“Jonoah and the Green Stone”: A Novel by Henry Dumas
Despite his literary brilliance, Dumas became a tragic symbol of young black men slain by police.
This is The Blacklist, a monthly column by Michael Gonzales exploring out-of-print books by African-American authors.
In the spring of 1968, the Rascals tune “A Beautiful Morning” was one of the most popular songs in the country, but for black Americans, things weren’t quite so sweet. While the decade began with Martin Luther King’s non-violent civil rights protests, sit-ins, and marches against segregation and other racial inequalities, by the mid-60s the roar of black power began to drown out the passive voices. Although King’s famous “I Have a Dream” speech in 1963 was inspiring, it wasn’t strong enough to hold back the turbulent riots and flowing blood, sometimes courtesy of trigger-happy cops. The “summer of love” had come and gone, replaced, as poet and singer Gil Scott-Heron later sang, by “Winter in America,” and the entire nation was on edge.

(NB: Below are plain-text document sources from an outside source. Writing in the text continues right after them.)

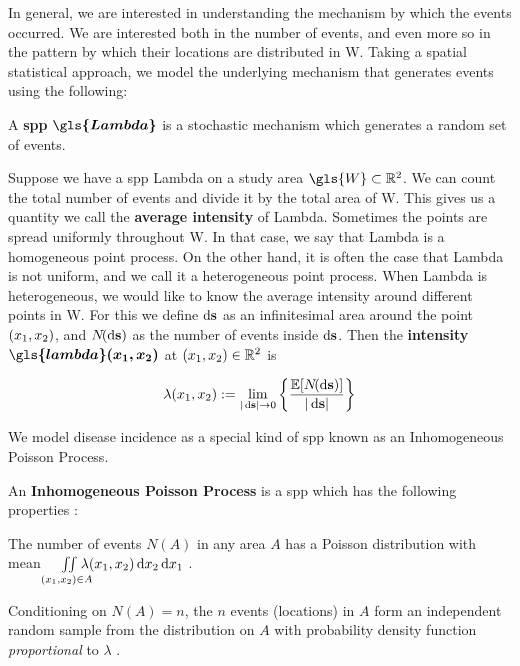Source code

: In general, we are interested in understanding the mechanism by which the events occurred.
We are interested both in the number of events, and even more so in the pattern by which their locations are distributed in \gls{W}.
Taking a spatial statistical approach, we model the underlying mechanism that generates events using the following:

\begin{defn}
    \label{defn:spp}
    A \textbf{\gls{spp}} $\boldsymbol{\gls{Lambda}}$ is a stochastic mechanism which generates a random set of events.
\end{defn}

Suppose we have a \gls{spp} \gls{Lambda} on a study area $\gls{W} \subset \RS$.
We can count the total number of \glspl{event} and divide it by the total area of \gls{W}.
This gives us a quantity we call the \textbf{average \gls{intensity}} of \gls{Lambda}.
Sometimes the points are spread uniformly throughout \gls{W}.
In that case, we say that \gls{Lambda} is a homogeneous point process.
On the other hand, it is often the case that \gls{Lambda} is not uniform,
and we call it a heterogeneous point process.
When \gls{Lambda} is heterogeneous,
we would like to know the average \gls{intensity} around different points in \gls{W}.
For this
we define $\mathop{}\!\mathrm{d}{\mathbf{s}}$ as an infinitesimal area around the point $(x_1, x_2)$,
and $N\!(\mathop{}\!\mathrm{d}{\mathbf{s}})$ as the number of \glspl{event} inside $\mathop{}\!\mathrm{d}{\mathbf{s}}$.
Then the \textbf{\gls{intensity}} $\boldsymbol{\gls{lambda}\xvec}$ at $(x_1, x_2) \in \mathbb{R}^2$ is

\begin{equation}
    \label{eq:lambda_differential}
    \lambda \xvec := \lim_{|\ds| \to 0}
        \left\{
            \frac{\mathbb{E}[N\!(\ds)]}%
            {|\ds|}
        \right\}
\end{equation}

We model disease incidence as a special kind of \gls{spp} known as an Inhomogeneous Poisson Process.
\begin{defn}
    \label{defn:inhomogenouspoissonprocess}
    An \textbf{Inhomogeneous Poisson Process} is a \gls{spp} which has the following properties \citep[Section 4.4]{diggle1983spatial}:
    \begin{properties}
        \item The number of events $N\!(A)$ in any area $A$ has a Poisson distribution with mean
            $\iint\limits_{(x_1, x_2) \in A}{\hspace{-1em} \lambda (x_1, x_2) \mathop{}\!\mathrm{d}{x_2} \mathop{}\!\mathrm{d}{x_1}}$
            \label{defn:inhomogenouspoissonprocess:1}.
        \item Conditioning on $N\!(A) \! = \! n$,
            the $n$ events (locations) in $A$ form an independent random sample from the distribution on $A$ with probability density function \textit{proportional} to $\lambda$ \label{defn:inhomogenouspoissonprocess:2}.
    \end{properties}
\end{defn}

Fifty years ago, thirty-three-year-old southern expat Henry Dumas, a young black writer, was killed. In a mysterious case, he was slain by a rookie cop named Peter Bienkowski at the 125th Street and Lenox Avenue subway station in 1968. Like an American version of Rashomon, there are different sides of Dumas’ death scene, one involving him flashing a supposed knife, while another claimed he was acting erratic and had gotten into an argument with another transit customer. In the end, besides Bienkowski, there were no witnesses and the official records have since been destroyed.
As a writer, Dumas had published mostly in several collections and journals, the highest circulation publication being Black World (formerly Negro Digest), a Chicago-based Johnson Publishing magazine on black aesthetics, African studies, art, and literature. Dumas died weeks after the assassination of Martin Luther King Jr. and the furious, fiery riots that followed. Dumas had moved with his family to Illinois, where he was teaching, and was only visiting New York City for a wedding when he was killed.
After he was slipped into a body bag, taken to the morgue, and buried in Long Island National Cemetery in Suffolk County, New York, it was through the continuous efforts of literary executor Eugene B. Redmond that his work did not die too.